El malagueño lo explicó con desgarradora claridad: "No comparto las ideas de mi tío, pero mucho menos las de quienes lo mataron. Merece ser honrado como todos los que murieron por defender unas ideas políticas, unas creencias religiosas o una forma de vivir sin otra arma que la palabra. Todos merecen ser llorados y honrados".

Esa posición, tan sensata como humana, la comparte hoy en día cualquier  persona decente, sea de izquierdas o de derechas.  La barbarie, proceda de donde proceda, es barbarie.

Sin embargo, monseñor Rouco Varela no se ha querido enterar aún de que aquellos días quedaron atrás para siempre, y azuzó el fuego de la división en el funeral de Adolfo Suárez con un sermón infame.

Aunque ha sido suficientemente descalificado por su miopía histórica, los sectores más conservadores de la Iglesia católica le siguen dando pábulo a las palabras del otrora presidente de la Conferencia Episcopal Española. A raíz de algún atentado aislado contra alguna que otra imagen religiosa, esta semilla ha enraizado en no pocos cofrades, que fantasean con el regreso de la quema de iglesias y la persecución que sufrieron curas y monjas en la contienda nacional.

Como si reivindicar un Estado laico o defender una ley del aborto similar a la que tiene la mayoría de los países europeos de nuestro entorno sea entonar de nuevo aquella versión popular del himno de Riego de "si los curas y frailes supieran la paliza que les íbamos a dar...". Es sencillamente una opción legítima para abundar en la España aconfesional que los españoles nos dimos en la Constitución de 1978. No supone ninguna falta de respeto hacia la religión mayoritaria de los españoles ni hacia a las minoritarias. Tres décadas largas de democracia nos han servido, entre otras muchas cosas, para aprender a respetar al diferente. Y eso ya está en nuestro ADN por los siglos de los siglos. No somos sólo rojos o azules; somos también grises; somos, afortunadamente, un estallido de colores.

Al Gobierno del PP, muy conectado siempre a Rouco Valera en cuerpo y alma a través del secreto de confesión que comparten con él algunos de sus ministros, este guerracivilismo le viene como anillo al dedo. Se siente cómodo en el discurso de las dos Españas.

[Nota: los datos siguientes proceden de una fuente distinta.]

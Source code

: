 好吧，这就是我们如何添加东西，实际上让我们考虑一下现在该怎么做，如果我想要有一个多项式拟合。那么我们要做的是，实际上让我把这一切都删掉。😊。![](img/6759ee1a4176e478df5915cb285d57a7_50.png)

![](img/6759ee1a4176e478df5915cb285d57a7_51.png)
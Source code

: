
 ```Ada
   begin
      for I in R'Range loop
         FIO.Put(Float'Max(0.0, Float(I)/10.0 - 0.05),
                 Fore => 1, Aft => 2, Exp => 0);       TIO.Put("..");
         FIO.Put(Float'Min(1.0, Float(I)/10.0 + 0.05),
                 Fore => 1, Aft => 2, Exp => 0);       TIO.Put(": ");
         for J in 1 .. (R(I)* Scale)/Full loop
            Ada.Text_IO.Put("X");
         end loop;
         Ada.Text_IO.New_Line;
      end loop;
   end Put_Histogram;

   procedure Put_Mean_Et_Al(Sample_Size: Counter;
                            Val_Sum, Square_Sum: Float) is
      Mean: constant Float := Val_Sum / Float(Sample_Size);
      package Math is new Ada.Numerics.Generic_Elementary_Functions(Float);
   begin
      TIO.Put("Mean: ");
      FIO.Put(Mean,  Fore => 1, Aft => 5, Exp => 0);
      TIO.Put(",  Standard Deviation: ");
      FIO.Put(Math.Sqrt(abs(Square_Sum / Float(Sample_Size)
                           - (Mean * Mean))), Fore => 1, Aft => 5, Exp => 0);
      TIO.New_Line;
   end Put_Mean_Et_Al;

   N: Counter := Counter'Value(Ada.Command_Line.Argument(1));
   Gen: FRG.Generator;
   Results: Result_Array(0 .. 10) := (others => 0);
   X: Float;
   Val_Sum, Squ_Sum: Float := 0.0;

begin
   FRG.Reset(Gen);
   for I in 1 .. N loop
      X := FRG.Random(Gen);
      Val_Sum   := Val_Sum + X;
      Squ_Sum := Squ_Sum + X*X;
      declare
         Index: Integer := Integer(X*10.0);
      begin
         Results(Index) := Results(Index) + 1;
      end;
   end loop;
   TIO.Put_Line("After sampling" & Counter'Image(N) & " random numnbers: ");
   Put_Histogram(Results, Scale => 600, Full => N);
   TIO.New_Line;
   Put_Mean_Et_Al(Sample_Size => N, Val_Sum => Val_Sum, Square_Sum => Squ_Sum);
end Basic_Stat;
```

Ahí puede colgar la deriva secesionista de Cataluña, que Rajoy y los suyos alimentaron oponiéndose radicalmente al Estatuto de Cataluña mientras hacían la vista gorda con otros textos estatutarios, como el andaluz o el valenciano, que tenían muchas similitudes con el catalán.

También le sirve para tapar su incapacidad manifiesta para resolver por la vía del diálogo esta grave crisis territorial. Para poder hacerlo algún día, primero debería aprender a conjugar el verbo dialogar, algo que este Gobierno no ha querido hacer hasta ahora. Después de tumbar ayer el derecho a decidir de los catalanes en el Congreso, Rajoy parece abierto al diálogo. Veremos a ver. Pero esperamos que, al menos, cambie de interlocutor, porque Margallo, gran pavo real de la política patria, sólo le gusta escucharse y no convence ni a sus más estrechos colaboradores.

Sea como sea, el Gobierno está peleado o medio peleado hasta con muchos de los suyos, y resiste a golpe de propaganda, quitando de en medio a periodistas que no comulgan con su argumentario hasta las heces. Esther L. Palomera, excelente periodista de La Razón, ha sido la última víctima de este ‘prietas las filas, recias marciales’ que Moncloa está gestionando como siniestra gestapillo. No me puedo creer que Sorayita esté detrás de estas prácticas.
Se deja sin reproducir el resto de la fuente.